**Data supplied**
▽

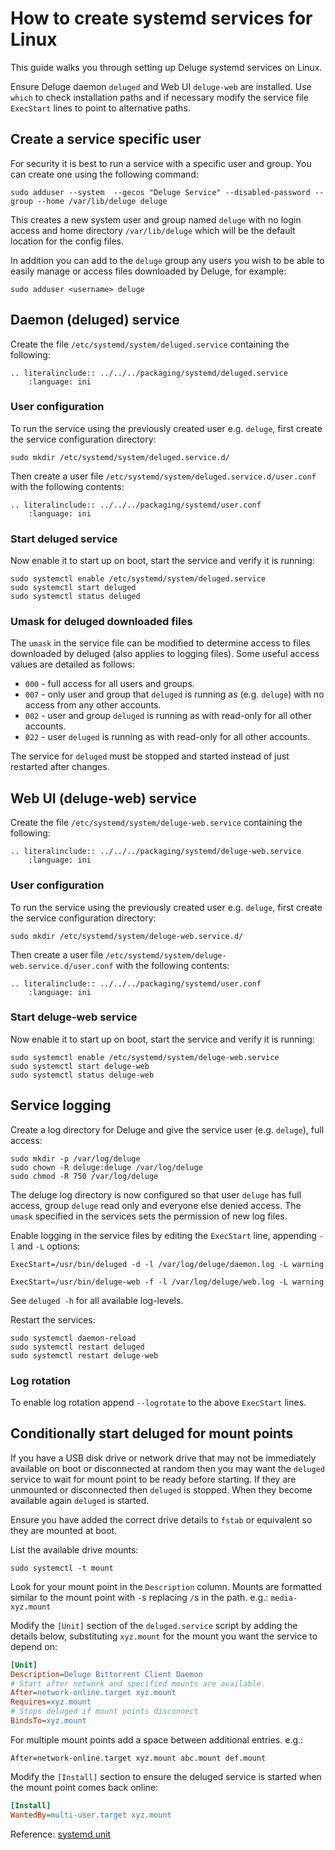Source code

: # How to create systemd services for Linux

This guide walks you through setting up Deluge systemd services on Linux.

Ensure Deluge daemon `deluged` and Web UI `deluge-web` are installed. Use
`which` to check installation paths and if necessary modify the service
file `ExecStart` lines to point to alternative paths.

## Create a service specific user

For security it is best to run a service with a specific user and group.
You can create one using the following command:

```console
sudo adduser --system  --gecos "Deluge Service" --disabled-password --group --home /var/lib/deluge deluge
```

This creates a new system user and group named `deluge` with no login access
and home directory `/var/lib/deluge` which will be the default location for the
config files.

In addition you can add to the `deluge` group any users you wish to be able to
easily manage or access files downloaded by Deluge, for example:

```console
sudo adduser <username> deluge
```

## Daemon (deluged) service

Create the file `/etc/systemd/system/deluged.service` containing the following:

```eval_rst
.. literalinclude:: ../../../packaging/systemd/deluged.service
    :language: ini
```

### User configuration

To run the service using the previously created user e.g. `deluge`, first
create the service configuration directory:

```console
sudo mkdir /etc/systemd/system/deluged.service.d/
```

Then create a user file `/etc/systemd/system/deluged.service.d/user.conf` with
the following contents:

```eval_rst
.. literalinclude:: ../../../packaging/systemd/user.conf
    :language: ini
```

### Start deluged service

Now enable it to start up on boot, start the service and verify it is running:

```console
sudo systemctl enable /etc/systemd/system/deluged.service
sudo systemctl start deluged
sudo systemctl status deluged
```

### Umask for deluged downloaded files

The `umask` in the service file can be modified to determine access to files
downloaded by deluged (also applies to logging files). Some useful access
values are detailed as follows:

- `000` - full access for all users and groups.
- `007` - only user and group that `deluged` is running as (e.g. `deluge`)
  with no access from any other accounts.
- `002` - user and group `deluged` is running as with read-only for all other
  accounts.
- `022` - user `deluged` is running as with read-only for all other accounts.

The service for `deluged` must be stopped and started instead of just restarted
after changes.

## Web UI (deluge-web) service

Create the file `/etc/systemd/system/deluge-web.service` containing the following:

```eval_rst
.. literalinclude:: ../../../packaging/systemd/deluge-web.service
    :language: ini
```

### User configuration

To run the service using the previously created user e.g. `deluge`, first
create the service configuration directory:

```
sudo mkdir /etc/systemd/system/deluge-web.service.d/
```

Then create a user file `/etc/systemd/system/deluge-web.service.d/user.conf` with
the following contents:

```eval_rst
.. literalinclude:: ../../../packaging/systemd/user.conf
    :language: ini
```

### Start deluge-web service

Now enable it to start up on boot, start the service and verify it is running:

```console
sudo systemctl enable /etc/systemd/system/deluge-web.service
sudo systemctl start deluge-web
sudo systemctl status deluge-web
```

## Service logging

Create a log directory for Deluge and give the service user (e.g. `deluge`), full access:

```console
sudo mkdir -p /var/log/deluge
sudo chown -R deluge:deluge /var/log/deluge
sudo chmod -R 750 /var/log/deluge
```

The deluge log directory is now configured so that user `deluge` has full
access, group `deluge` read only and everyone else denied access. The `umask`
specified in the services sets the permission of new log files.

Enable logging in the service files by editing the `ExecStart` line, appending
`-l` and `-L` options:

```
ExecStart=/usr/bin/deluged -d -l /var/log/deluge/daemon.log -L warning
```

```
ExecStart=/usr/bin/deluge-web -f -l /var/log/deluge/web.log -L warning
```

See `deluged -h` for all available log-levels.

Restart the services:

```console
sudo systemctl daemon-reload
sudo systemctl restart deluged
sudo systemctl restart deluge-web
```

### Log rotation

To enable log rotation append `--logrotate` to the above `ExecStart` lines.

## Conditionally start deluged for mount points

If you have a USB disk drive or network drive that may not be immediately
available on boot or disconnected at random then you may want the `deluged`
service to wait for mount point to be ready before starting. If they are
unmounted or disconnected then `deluged` is stopped. When they become available
again `deluged` is started.

Ensure you have added the correct drive details to `fstab` or equivalent so
they are mounted at boot.

List the available drive mounts:

```console
sudo systemctl -t mount
```

Look for your mount point in the `Description` column. Mounts are formatted
similar to the mount point with `-`s replacing `/`s in the path.
e.g.: `media-xyz.mount`

Modify the `[Unit]` section of the `deluged.service` script by adding the
details below, substituting `xyz.mount` for the mount you want the service
to depend on:

```ini
[Unit]
Description=Deluge Bittorrent Client Daemon
# Start after network and specified mounts are available.
After=network-online.target xyz.mount
Requires=xyz.mount
# Stops deluged if mount points disconnect
BindsTo=xyz.mount
```

For multiple mount points add a space between additional entries. e.g.:

```init
After=network-online.target xyz.mount abc.mount def.mount
```

Modify the `[Install]` section to ensure the deluged service is started when
the mount point comes back online:

```ini
[Install]
WantedBy=multi-user.target xyz.mount
```

Reference: [systemd.unit](https://www.freedesktop.org/software/systemd/man/systemd.unit.html#RequiresMountsFor=)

△

**Work to complete**
For every line of the material that holds the word "with", make a copy.

**Expected answer**
For security it is best to run a service with a specific user and group.
This creates a new system user and group named `deluge` with no login access
Then create a user file `/etc/systemd/system/deluged.service.d/user.conf` with
  with no access from any other accounts.
- `002` - user and group `deluged` is running as with read-only for all other
- `022` - user `deluged` is running as with read-only for all other accounts.
Then create a user file `/etc/systemd/system/deluge-web.service.d/user.conf` with
similar to the mount point with `-`s replacing `/`s in the path.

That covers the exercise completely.